The Conference Board's confidence index fell to 62.3, a smaller decline than forecast and the lowest since March 2003, from a revised 65.9 in March, the New York-based research group said today. A separate report showed property prices in February tumbled the most on record.
Shrinking home equity, mounting job losses and soaring food and fuel prices are causing Americans to retrench contributing to a slowdown in growth that some economists have called a recession.
Federal Reserve policy makers may lower interest rates again tomorrow to try to stabilize financial markets and shore up consumer and business confidence.
Home prices in 20 US metropolitan areas fell in February by the most since record-keeping began in 2001, a sign the housing recession is deepening, a private survey showed earlier today.

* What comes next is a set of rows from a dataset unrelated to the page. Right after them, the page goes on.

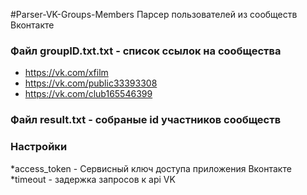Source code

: #Parser-VK-Groups-Members
Парсер пользователей из сообществ Вконтакте

### Файл groupID.txt.txt - список ссылок на сообщества
* https://vk.com/xfilm
* https://vk.com/public33393308
* https://vk.com/club165546399

### Файл result.txt - собраные id участников сообществ

### Настройки
*access_token - Сервисный ключ доступа приложения Вконтакте
*timeout - задержка запросов к api VK

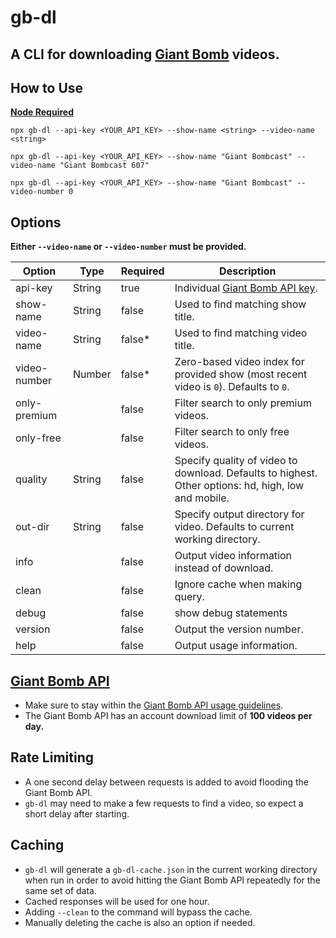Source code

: # gb-dl

## A CLI for downloading [Giant Bomb](https://www.giantbomb.com) videos.

## How to Use

**[Node Required](https://nodejs.org/en/)**

`npx gb-dl --api-key <YOUR_API_KEY> --show-name <string> --video-name <string>`

`npx gb-dl --api-key <YOUR_API_KEY> --show-name "Giant Bombcast" --video-name "Giant Bombcast 607"`

`npx gb-dl --api-key <YOUR_API_KEY> --show-name "Giant Bombcast" --video-number 0`

## Options

**Either `--video-name` or `--video-number` must be provided.**

| Option       | Type   | Required | Description                                                                                         |
| ------------ | ------ | -------- | --------------------------------------------------------------------------------------------------- |
| api-key      | String | true     | Individual [Giant Bomb API key](https://www.giantbomb.com/api/).                                    |
| show-name    | String | false    | Used to find matching show title.                                                                   |
| video-name   | String | false\*  | Used to find matching video title.                                                                  |
| video-number | Number | false\*  | Zero-based video index for provided show (most recent video is `0`). Defaults to `0`.               |
| only-premium |        | false    | Filter search to only premium videos.                                                               |
| only-free    |        | false    | Filter search to only free videos.                                                                  |
| quality      | String | false    | Specify quality of video to download. Defaults to highest. Other options: hd, high, low and mobile. |
| out-dir      | String | false    | Specify output directory for video. Defaults to current working directory.                          |
| info         |        | false    | Output video information instead of download.                                                       |
| clean        |        | false    | Ignore cache when making query.                                                                     |
| debug        |        | false    | show debug statements                                                                               |
| version      |        | false    | Output the version number.                                                                          |
| help         |        | false    | Output usage information.                                                                           |

## [Giant Bomb API](https://www.giantbomb.com/api/)

- Make sure to stay within the [Giant Bomb API usage guidelines](https://www.giantbomb.com/api/).
- The Giant Bomb API has an account download limit of **100 videos per day.**

## Rate Limiting

- A one second delay between requests is added to avoid flooding the Giant Bomb API.
- `gb-dl` may need to make a few requests to find a video, so expect a short delay after starting.

## Caching

- `gb-dl` will generate a `gb-dl-cache.json` in the current working directory when run in order to avoid hitting the Giant Bomb API repeatedly for the same set of data.
- Cached responses will be used for one hour.
- Adding `--clean` to the command will bypass the cache.
- Manually deleting the cache is also an option if needed.
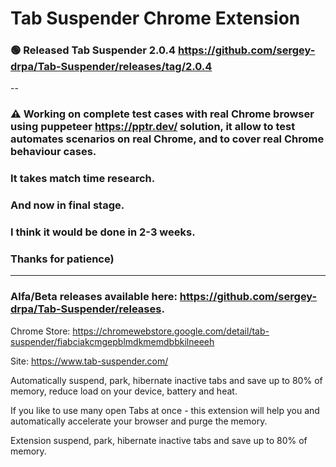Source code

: # Tab Suspender Chrome Extension

### 🟢 Released Tab Suspender 2.0.4 https://github.com/sergey-drpa/Tab-Suspender/releases/tag/2.0.4

--

### ⚠️ Working on complete test cases with real Chrome browser using puppeteer https://pptr.dev/ solution, it allow to test automates scenarios on real Chrome, and to cover real Chrome behaviour cases.
### It takes match time research.
### And now in final stage.
### I think it would be done in 2-3 weeks.
### Thanks for patience)

---

### Alfa/Beta releases available here: https://github.com/sergey-drpa/Tab-Suspender/releases.

Chrome Store: https://chromewebstore.google.com/detail/tab-suspender/fiabciakcmgepblmdkmemdbbkilneeeh

Site: https://www.tab-suspender.com/

Automatically suspend, park, hibernate inactive tabs and save up to 80% of memory, reduce load on your device, battery and heat.

If you like to use many open Tabs at once - this extension will help you and automatically accelerate your browser and purge the memory.
	
Extension suspend, park, hibernate inactive tabs and save up to 80% of memory.  

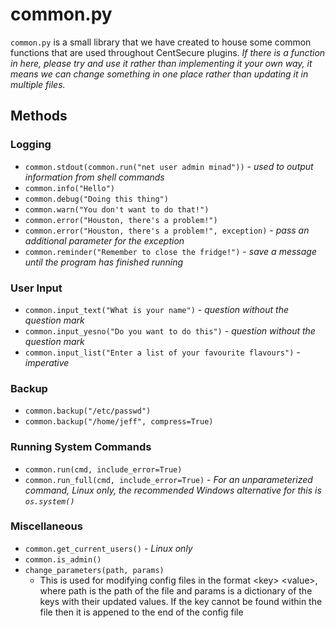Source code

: # common.py

`common.py` is a small library that we have created to house some common functions that are used throughout CentSecure plugins. _If there is a function in here, please try and use it rather than implementing it your own way, it means we can change something in one place rather than updating it in multiple files._

## Methods

### Logging

- `common.stdout(common.run("net user admin minad"))` - *used to output information from shell commands*
- `common.info("Hello")`
- `common.debug("Doing this thing")`
- `common.warn("You don't want to do that!")`
- `common.error("Houston, there's a problem!")`
- `common.error("Houston, there's a problem!", exception)` - *pass an additional parameter for the exception*
- `common.reminder("Remember to close the fridge!")` - *save a message until the program has finished running*

### User Input

- `common.input_text("What is your name")` - *question without the question mark*
- `common.input_yesno("Do you want to do this")` - *question without the question mark*
- `common.input_list("Enter a list of your favourite flavours")` - *imperative*

### Backup

- `common.backup("/etc/passwd")`
- `common.backup("/home/jeff", compress=True)`

### Running System Commands

- `common.run(cmd, include_error=True)`
- `common.run_full(cmd, include_error=True)` - *For an unparameterized command, Linux only, the recommended Windows alternative for this is `os.system()`*

### Miscellaneous

- `common.get_current_users()` - *Linux only*
- `common.is_admin()`
- `change_parameters(path, params)`
  - This is used for modifying config files in the format \<key\> \<value\>, where path is the path of the file and params is a dictionary of the keys with their updated values. If the key cannot be found within the file then it is appened to the end of the config file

Falling home prices leave Americans with less equity to tap for buying expensive items like automobiles or appliances.
The Conference Board's measure of present conditions dropped to 80.7 in April from 90.6.
The share of consumers who said jobs are plentiful fell to 16.6 per cent, the fewest since September 2004, from 19.2 per cent last month. Those saying jobs are hard to get increased to 27.9 per cent from 24.5 per cent.
The proportion of people who expect their incomes to rise over the next six months decreased to 15.1 per cent, the fewest since records began in 1967. The share expecting more jobs rose to 9 per cent from 8 per cent.